● **Task to carry out**: Starting at the line that contains "9. You did not", restate each line word for word through the final line of the data, keeping both ends.

● **Records to use**:
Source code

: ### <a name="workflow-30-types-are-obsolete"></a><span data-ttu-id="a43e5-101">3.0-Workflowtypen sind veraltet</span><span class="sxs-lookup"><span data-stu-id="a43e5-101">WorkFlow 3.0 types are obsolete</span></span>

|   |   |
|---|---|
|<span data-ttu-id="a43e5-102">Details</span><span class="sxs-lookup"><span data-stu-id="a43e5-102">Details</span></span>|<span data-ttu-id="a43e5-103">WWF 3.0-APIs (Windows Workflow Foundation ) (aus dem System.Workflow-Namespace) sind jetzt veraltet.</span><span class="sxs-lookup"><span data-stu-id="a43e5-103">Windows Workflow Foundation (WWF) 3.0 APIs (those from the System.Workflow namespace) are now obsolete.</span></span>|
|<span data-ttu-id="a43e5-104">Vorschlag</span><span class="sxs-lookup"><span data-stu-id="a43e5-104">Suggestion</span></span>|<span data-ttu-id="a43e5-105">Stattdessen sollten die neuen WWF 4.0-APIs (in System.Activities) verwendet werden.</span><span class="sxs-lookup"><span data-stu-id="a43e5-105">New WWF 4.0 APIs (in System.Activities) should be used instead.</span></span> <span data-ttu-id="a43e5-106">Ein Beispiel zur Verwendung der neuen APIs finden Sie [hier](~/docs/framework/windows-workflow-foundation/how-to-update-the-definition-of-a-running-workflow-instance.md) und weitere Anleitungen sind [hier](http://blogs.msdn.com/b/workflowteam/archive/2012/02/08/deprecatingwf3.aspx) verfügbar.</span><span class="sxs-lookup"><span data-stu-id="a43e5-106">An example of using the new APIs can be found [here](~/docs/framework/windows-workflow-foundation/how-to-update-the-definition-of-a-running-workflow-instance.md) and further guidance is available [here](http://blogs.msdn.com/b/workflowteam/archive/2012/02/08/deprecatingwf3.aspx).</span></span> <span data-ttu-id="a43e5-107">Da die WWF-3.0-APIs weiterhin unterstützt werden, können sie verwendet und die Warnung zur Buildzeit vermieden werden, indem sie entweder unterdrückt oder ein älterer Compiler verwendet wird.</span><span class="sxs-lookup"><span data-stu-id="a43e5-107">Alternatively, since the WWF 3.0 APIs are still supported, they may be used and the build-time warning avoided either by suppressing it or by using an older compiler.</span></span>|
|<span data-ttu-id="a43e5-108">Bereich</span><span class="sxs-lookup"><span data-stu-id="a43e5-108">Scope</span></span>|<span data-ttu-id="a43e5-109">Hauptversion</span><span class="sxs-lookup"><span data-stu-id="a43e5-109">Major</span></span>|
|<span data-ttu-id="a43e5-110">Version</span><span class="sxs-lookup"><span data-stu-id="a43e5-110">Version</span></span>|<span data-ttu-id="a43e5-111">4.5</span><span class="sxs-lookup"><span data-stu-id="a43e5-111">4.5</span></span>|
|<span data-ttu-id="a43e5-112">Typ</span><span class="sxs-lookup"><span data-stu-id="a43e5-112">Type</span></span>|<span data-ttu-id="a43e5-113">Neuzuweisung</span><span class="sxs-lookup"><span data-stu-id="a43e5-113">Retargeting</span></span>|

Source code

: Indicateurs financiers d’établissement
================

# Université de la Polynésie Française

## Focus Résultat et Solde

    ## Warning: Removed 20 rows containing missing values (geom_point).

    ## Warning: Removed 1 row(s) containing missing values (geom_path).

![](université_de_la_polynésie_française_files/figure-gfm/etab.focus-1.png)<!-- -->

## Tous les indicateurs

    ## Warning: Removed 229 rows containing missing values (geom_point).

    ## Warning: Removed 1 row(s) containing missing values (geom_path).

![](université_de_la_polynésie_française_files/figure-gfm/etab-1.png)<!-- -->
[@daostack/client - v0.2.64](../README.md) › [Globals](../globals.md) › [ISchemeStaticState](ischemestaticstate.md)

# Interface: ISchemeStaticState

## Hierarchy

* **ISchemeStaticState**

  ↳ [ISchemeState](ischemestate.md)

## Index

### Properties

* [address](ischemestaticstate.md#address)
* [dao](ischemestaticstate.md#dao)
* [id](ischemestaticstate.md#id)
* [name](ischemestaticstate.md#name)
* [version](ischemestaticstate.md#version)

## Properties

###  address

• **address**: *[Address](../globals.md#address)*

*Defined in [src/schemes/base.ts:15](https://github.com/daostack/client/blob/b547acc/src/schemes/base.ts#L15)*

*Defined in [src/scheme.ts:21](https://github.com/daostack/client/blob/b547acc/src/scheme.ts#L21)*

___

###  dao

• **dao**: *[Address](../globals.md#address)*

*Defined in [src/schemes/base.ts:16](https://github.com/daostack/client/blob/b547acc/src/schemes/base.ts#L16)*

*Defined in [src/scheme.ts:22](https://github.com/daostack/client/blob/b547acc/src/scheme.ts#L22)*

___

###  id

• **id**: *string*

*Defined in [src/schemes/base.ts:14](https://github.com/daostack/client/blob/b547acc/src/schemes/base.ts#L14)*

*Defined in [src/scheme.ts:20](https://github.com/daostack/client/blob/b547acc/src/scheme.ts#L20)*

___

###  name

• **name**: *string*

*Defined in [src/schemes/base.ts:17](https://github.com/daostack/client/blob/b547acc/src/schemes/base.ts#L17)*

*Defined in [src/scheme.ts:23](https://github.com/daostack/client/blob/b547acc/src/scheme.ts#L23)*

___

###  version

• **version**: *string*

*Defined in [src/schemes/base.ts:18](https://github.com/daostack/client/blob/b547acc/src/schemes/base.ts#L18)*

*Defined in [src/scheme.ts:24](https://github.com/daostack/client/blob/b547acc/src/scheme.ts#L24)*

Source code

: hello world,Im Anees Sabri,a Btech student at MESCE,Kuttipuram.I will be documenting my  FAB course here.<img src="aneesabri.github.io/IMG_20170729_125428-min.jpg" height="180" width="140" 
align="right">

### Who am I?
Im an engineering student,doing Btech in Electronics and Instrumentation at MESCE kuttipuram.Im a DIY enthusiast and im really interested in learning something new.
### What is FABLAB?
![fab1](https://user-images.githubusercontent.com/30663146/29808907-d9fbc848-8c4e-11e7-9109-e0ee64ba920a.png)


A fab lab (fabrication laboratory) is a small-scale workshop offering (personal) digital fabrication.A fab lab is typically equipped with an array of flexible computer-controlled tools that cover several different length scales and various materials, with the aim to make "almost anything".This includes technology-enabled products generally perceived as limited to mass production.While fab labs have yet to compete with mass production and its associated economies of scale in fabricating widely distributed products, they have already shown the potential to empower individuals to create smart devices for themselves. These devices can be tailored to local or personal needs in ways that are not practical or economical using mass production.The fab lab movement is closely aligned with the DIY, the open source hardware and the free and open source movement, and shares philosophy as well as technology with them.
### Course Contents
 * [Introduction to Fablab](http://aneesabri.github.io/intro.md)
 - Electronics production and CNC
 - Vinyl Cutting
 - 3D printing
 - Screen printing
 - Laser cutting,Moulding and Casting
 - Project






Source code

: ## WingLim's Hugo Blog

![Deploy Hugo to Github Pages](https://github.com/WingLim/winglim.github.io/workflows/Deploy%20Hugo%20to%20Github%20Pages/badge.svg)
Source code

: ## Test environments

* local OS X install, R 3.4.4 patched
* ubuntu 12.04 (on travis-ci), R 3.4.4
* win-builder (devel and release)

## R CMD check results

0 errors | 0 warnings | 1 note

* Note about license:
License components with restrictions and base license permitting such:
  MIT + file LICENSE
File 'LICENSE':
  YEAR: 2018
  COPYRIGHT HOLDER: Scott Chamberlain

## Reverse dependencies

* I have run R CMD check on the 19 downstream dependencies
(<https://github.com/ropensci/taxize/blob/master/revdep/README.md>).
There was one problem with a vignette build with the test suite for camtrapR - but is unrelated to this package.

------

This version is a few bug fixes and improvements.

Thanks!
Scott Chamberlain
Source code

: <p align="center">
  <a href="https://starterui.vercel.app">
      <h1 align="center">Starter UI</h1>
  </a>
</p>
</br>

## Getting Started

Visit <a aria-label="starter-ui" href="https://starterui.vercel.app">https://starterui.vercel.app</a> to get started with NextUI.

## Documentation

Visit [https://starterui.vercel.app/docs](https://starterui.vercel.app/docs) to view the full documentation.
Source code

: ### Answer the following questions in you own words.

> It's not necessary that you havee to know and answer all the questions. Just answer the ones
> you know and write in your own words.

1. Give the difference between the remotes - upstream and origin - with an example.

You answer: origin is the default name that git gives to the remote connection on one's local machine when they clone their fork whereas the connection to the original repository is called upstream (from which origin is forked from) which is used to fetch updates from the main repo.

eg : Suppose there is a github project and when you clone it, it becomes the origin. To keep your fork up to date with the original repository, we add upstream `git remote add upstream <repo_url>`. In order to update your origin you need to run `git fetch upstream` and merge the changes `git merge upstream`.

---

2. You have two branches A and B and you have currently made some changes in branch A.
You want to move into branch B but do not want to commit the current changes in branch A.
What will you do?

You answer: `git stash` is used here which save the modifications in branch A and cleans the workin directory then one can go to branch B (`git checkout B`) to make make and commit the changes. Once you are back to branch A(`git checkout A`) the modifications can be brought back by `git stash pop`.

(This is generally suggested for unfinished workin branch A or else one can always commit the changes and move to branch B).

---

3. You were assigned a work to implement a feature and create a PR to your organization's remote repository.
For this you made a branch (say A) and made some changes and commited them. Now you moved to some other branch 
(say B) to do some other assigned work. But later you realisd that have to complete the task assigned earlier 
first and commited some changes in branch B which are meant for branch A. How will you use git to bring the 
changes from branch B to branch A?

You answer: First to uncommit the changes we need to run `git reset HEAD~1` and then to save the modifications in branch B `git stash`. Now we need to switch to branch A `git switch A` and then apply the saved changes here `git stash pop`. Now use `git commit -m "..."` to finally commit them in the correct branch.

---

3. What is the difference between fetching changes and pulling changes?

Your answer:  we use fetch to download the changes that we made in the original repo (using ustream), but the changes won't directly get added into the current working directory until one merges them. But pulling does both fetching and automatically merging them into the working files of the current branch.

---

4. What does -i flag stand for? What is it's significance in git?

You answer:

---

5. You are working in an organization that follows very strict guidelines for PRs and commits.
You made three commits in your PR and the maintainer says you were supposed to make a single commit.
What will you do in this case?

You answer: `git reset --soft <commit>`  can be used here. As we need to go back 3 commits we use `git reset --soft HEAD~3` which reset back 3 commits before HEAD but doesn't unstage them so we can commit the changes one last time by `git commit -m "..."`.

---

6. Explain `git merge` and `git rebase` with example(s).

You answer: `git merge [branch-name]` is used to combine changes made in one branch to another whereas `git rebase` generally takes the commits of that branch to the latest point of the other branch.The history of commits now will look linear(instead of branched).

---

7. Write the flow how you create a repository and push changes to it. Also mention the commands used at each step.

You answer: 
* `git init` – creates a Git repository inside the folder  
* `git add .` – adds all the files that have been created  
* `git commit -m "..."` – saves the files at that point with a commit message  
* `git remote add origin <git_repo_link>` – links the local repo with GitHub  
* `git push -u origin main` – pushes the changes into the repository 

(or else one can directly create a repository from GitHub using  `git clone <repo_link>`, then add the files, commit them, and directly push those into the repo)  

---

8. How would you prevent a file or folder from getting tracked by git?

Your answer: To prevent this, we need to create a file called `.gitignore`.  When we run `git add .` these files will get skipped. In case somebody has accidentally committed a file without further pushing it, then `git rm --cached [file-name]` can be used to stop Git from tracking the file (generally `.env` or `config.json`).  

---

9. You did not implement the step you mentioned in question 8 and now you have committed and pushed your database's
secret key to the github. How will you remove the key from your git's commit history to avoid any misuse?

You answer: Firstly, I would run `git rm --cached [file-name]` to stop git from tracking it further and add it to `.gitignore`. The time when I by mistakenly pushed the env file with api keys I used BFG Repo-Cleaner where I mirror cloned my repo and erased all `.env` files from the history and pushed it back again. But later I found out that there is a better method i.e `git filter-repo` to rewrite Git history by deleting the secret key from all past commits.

● **Answer section**:
9. You did not implement the step you mentioned in question 8 and now you have committed and pushed your database's
secret key to the github. How will you remove the key from your git's commit history to avoid any misuse?

You answer: Firstly, I would run `git rm --cached [file-name]` to stop git from tracking it further and add it to `.gitignore`. The time when I by mistakenly pushed the env file with api keys I used BFG Repo-Cleaner where I mirror cloned my repo and erased all `.env` files from the history and pushed it back again. But later I found out that there is a better method i.e `git filter-repo` to rewrite Git history by deleting the secret key from all past commits.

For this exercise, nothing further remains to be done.